- _Description of the task_:
Count the lines below containing "STDIO"; state the number only.

- _Data provided_:
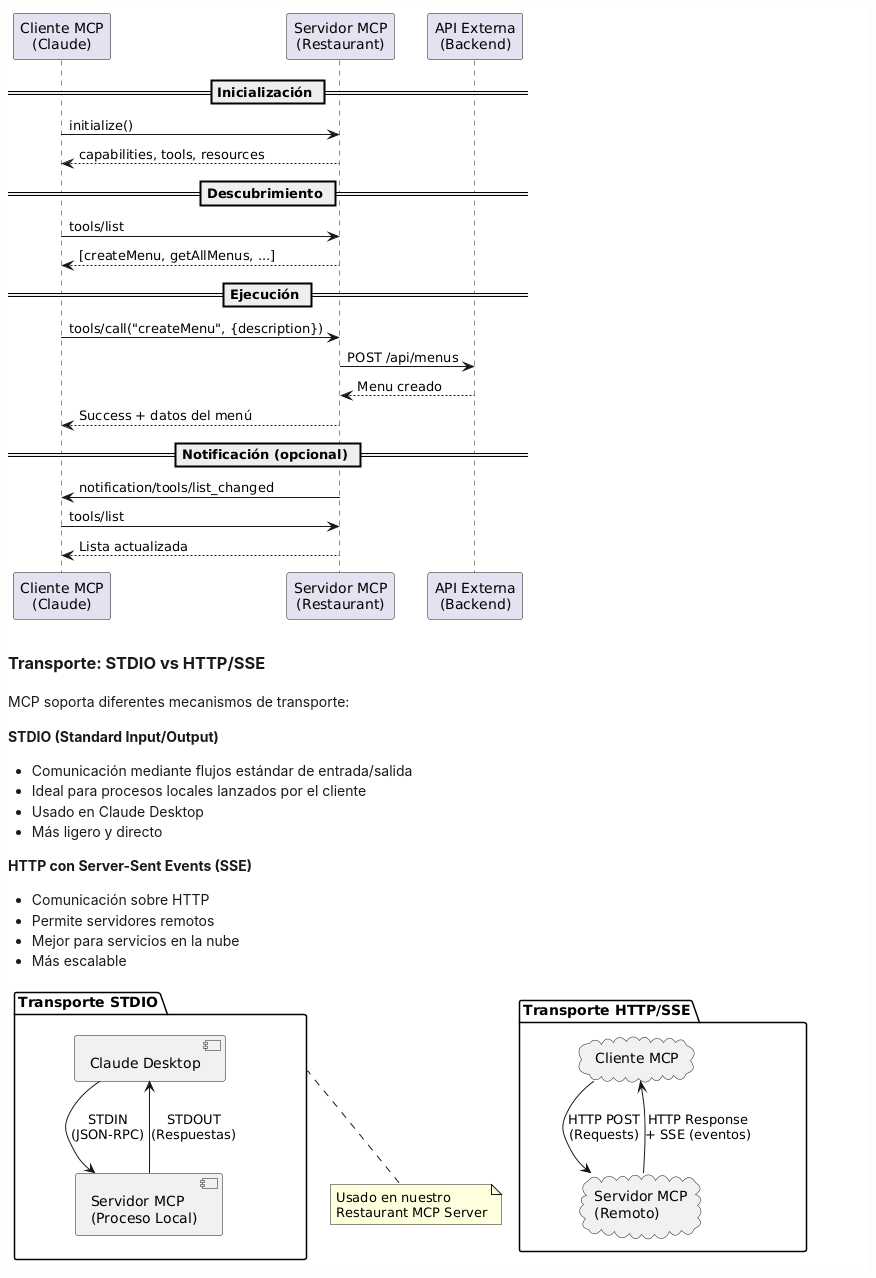 ![alt text](image-3.png)

### Transporte: STDIO vs HTTP/SSE

MCP soporta diferentes mecanismos de transporte:

**STDIO (Standard Input/Output)**
- Comunicación mediante flujos estándar de entrada/salida
- Ideal para procesos locales lanzados por el cliente
- Usado en Claude Desktop
- Más ligero y directo

**HTTP con Server-Sent Events (SSE)**
- Comunicación sobre HTTP
- Permite servidores remotos
- Mejor para servicios en la nube
- Más escalable

![alt text](image-4.png)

- _Answer space_:
2